Across the data below, count every line where the string "Postgresql" appears. Answer with the number alone.

────

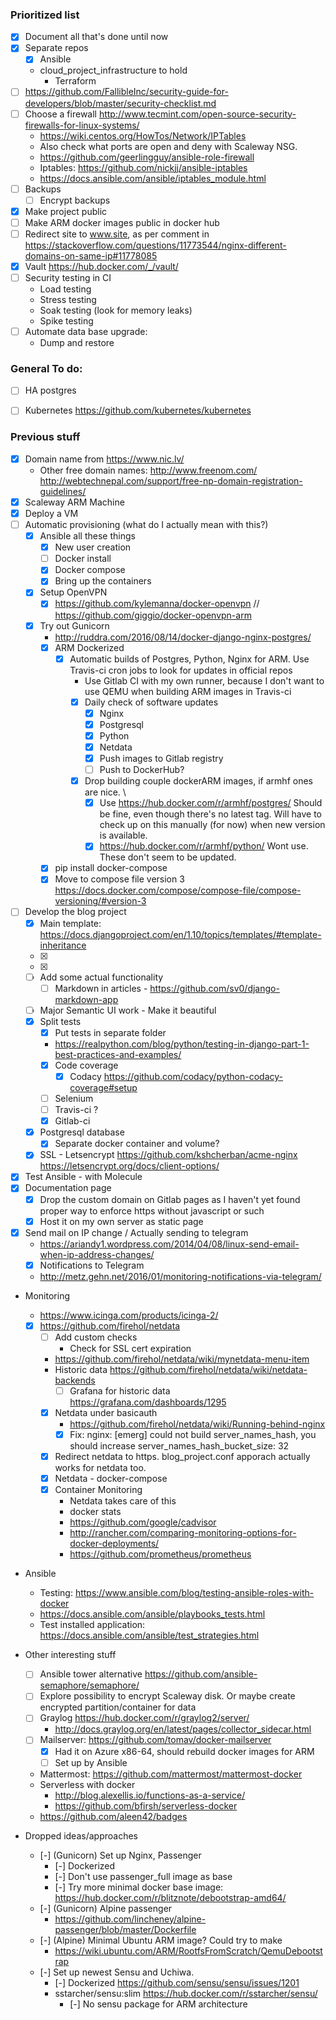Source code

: ### Prioritized list
- [x] Document all that's done until now
- [x] Separate repos
  - [x] Ansible
  - cloud_project_infrastructure to hold
    - Terraform
- [ ] https://github.com/FallibleInc/security-guide-for-developers/blob/master/security-checklist.md
- [ ] Choose a firewall http://www.tecmint.com/open-source-security-firewalls-for-linux-systems/
  - https://wiki.centos.org/HowTos/Network/IPTables
  - Also check what ports are open and deny with Scaleway NSG.
  - https://github.com/geerlingguy/ansible-role-firewall
  - Iptables: https://github.com/nickjj/ansible-iptables
  - https://docs.ansible.com/ansible/iptables_module.html
- [ ] Backups
  - [ ] Encrypt backups
- [x] Make project public
- [ ] Make ARM docker images public in docker hub
- [ ] Redirect site to www.site, as per comment in https://stackoverflow.com/questions/11773544/nginx-different-domains-on-same-ip#11778085
- [x] Vault https://hub.docker.com/_/vault/
- [ ] Security testing in CI
  - Load testing
  - Stress testing
  - Soak testing (look for memory leaks)
  - Spike testing
- [ ] Automate data base upgrade:
  - Dump and restore

### General To do:
- [ ] HA postgres
- [ ] Kubernetes https://github.com/kubernetes/kubernetes


### Previous stuff
- [x] Domain name from https://www.nic.lv/
  - Other free domain names: http://www.freenom.com/ http://webtechnepal.com/support/free-np-domain-registration-guidelines/
- [x] Scaleway ARM Machine
- [x] Deploy a VM
- [ ] Automatic provisioning (what do I actually mean with this?)
  - [x] Ansible all these things
    - [x] New user creation
    - [ ] Docker install
    - [x] Docker compose
    - [x] Bring up the containers  
  - [x] Setup OpenVPN
    - [x] https://github.com/kylemanna/docker-openvpn // https://github.com/giggio/docker-openvpn-arm
  - [x] Try out Gunicorn
    - http://ruddra.com/2016/08/14/docker-django-nginx-postgres/
    - [x] ARM Dockerized
      - [x] Automatic builds of Postgres, Python, Nginx for ARM. Use Travis-ci cron jobs to look for updates in official repos
        - Use Gitlab CI with my own runner, because I don't want to use QEMU when building ARM images in Travis-ci
        - [x] Daily check of software updates
          - [x] Nginx
          - [x] Postgresql
          - [x] Python
          - [x] Netdata
          - [x] Push images to Gitlab registry
          - [ ] Push to DockerHub?
        - [x] Drop building couple dockerARM images, if armhf ones are nice. \
          - [x] Use https://hub.docker.com/r/armhf/postgres/ Should be fine, even though there's no latest tag. Will have to check up on this manually (for now) when new version is available.
          - [x] https://hub.docker.com/r/armhf/python/ Wont use. These don't seem to be updated.
    - [x] pip install docker-compose
    - [x] Move to compose file version 3 https://docs.docker.com/compose/compose-file/compose-versioning/#version-3
- [ ] Develop the blog project
  - [x] Main template: https://docs.djangoproject.com/en/1.10/topics/templates/#template-inheritance
  - [x] <link rel="stylesheet" href="https://cdn.jsdelivr.net/semantic-ui/2.2.6/semantic.min.css">
  - [x] <script src="https://cdn.jsdelivr.net/semantic-ui/2.2.6/semantic.min.js"></script>
  - [ ] Add some actual functionality
    - [ ] Markdown in articles - https://github.com/sv0/django-markdown-app
  - [ ] Major Semantic UI work - Make it beautiful
  - [x] Split tests
    - [x] Put tests in separate folder
    - https://realpython.com/blog/python/testing-in-django-part-1-best-practices-and-examples/
    - [x] Code coverage
      - [x] Codacy https://github.com/codacy/python-codacy-coverage#setup
    - [ ] Selenium
    - [ ] Travis-ci ?
    - [x] Gitlab-ci
  - [x] Postgresql database
    - [x] Separate docker container and volume?
  - [x] SSL - Letsencrypt https://github.com/kshcherban/acme-nginx https://letsencrypt.org/docs/client-options/

- [x] Test Ansible - with Molecule
- [x] Documentation page
  - [x] Drop the custom domain on Gitlab pages as I haven't yet found proper way to enforce https without javascript or such
  - [x] Host it on my own server as static page
- [x] Send mail on IP change / Actually sending to telegram
  - https://ariandy1.wordpress.com/2014/04/08/linux-send-email-when-ip-address-changes/
  - [x] Notifications to Telegram
  - http://metz.gehn.net/2016/01/monitoring-notifications-via-telegram/

- Monitoring
  - https://www.icinga.com/products/icinga-2/
  - [x] https://github.com/firehol/netdata
    - [ ] Add custom checks
      - Check for SSL cert expiration
    - https://github.com/firehol/netdata/wiki/mynetdata-menu-item
    - Historic data https://github.com/firehol/netdata/wiki/netdata-backends
      - [ ] Grafana for historic data https://grafana.com/dashboards/1295
    - [x] Netdata under basicauth
      - https://github.com/firehol/netdata/wiki/Running-behind-nginx
      - [x] Fix: nginx: [emerg] could not build server_names_hash, you should increase server_names_hash_bucket_size: 32
    - [x] Redirect netdata to https. blog_project.conf apporach actually works for netdata too.
    - [x] Netdata - docker-compose
    - [x] Container Monitoring
      - Netdata takes care of this
      - docker stats
      - https://github.com/google/cadvisor
      - http://rancher.com/comparing-monitoring-options-for-docker-deployments/
      - https://github.com/prometheus/prometheus

- Ansible
  - Testing: https://www.ansible.com/blog/testing-ansible-roles-with-docker
  - https://docs.ansible.com/ansible/playbooks_tests.html
  - Test installed application: https://docs.ansible.com/ansible/test_strategies.html

- Other interesting stuff
  - [ ] Ansible tower alternative https://github.com/ansible-semaphore/semaphore/
  - [ ] Explore possibility to encrypt Scaleway disk. Or maybe create encrypted partition/container for data
  - [ ] Graylog https://hub.docker.com/r/graylog2/server/
    - http://docs.graylog.org/en/latest/pages/collector_sidecar.html
  - [ ] Mailserver: https://github.com/tomav/docker-mailserver
    - [x] Had it on Azure x86-64, should rebuild docker images for ARM
    - [ ] Set up by Ansible
  - Mattermost: https://github.com/mattermost/mattermost-docker
  - Serverless with docker
    - http://blog.alexellis.io/functions-as-a-service/
    - https://github.com/bfirsh/serverless-docker
  - https://github.com/aleen42/badges

- Dropped ideas/approaches
  - [-] (Gunicorn) Set up Nginx, Passenger
    - [-] Dockerized
    - [-] Don't use passenger_full image as base
    - [-] Try more minimal docker base image: https://hub.docker.com/r/blitznote/debootstrap-amd64/
  - [-] (Gunicorn) Alpine passenger
    - https://github.com/lincheney/alpine-passenger/blob/master/Dockerfile
  - [-] (Alpine) Minimal Ubuntu ARM image? Could try to make
    - https://wiki.ubuntu.com/ARM/RootfsFromScratch/QemuDebootstrap
  - [-] Set up newest Sensu and Uchiwa.
    - [-] Dockerized https://github.com/sensu/sensu/issues/1201
    - sstarcher/sensu:slim https://hub.docker.com/r/sstarcher/sensu/
      - [-] No sensu package for ARM architecture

────

_Solved problem:_ 2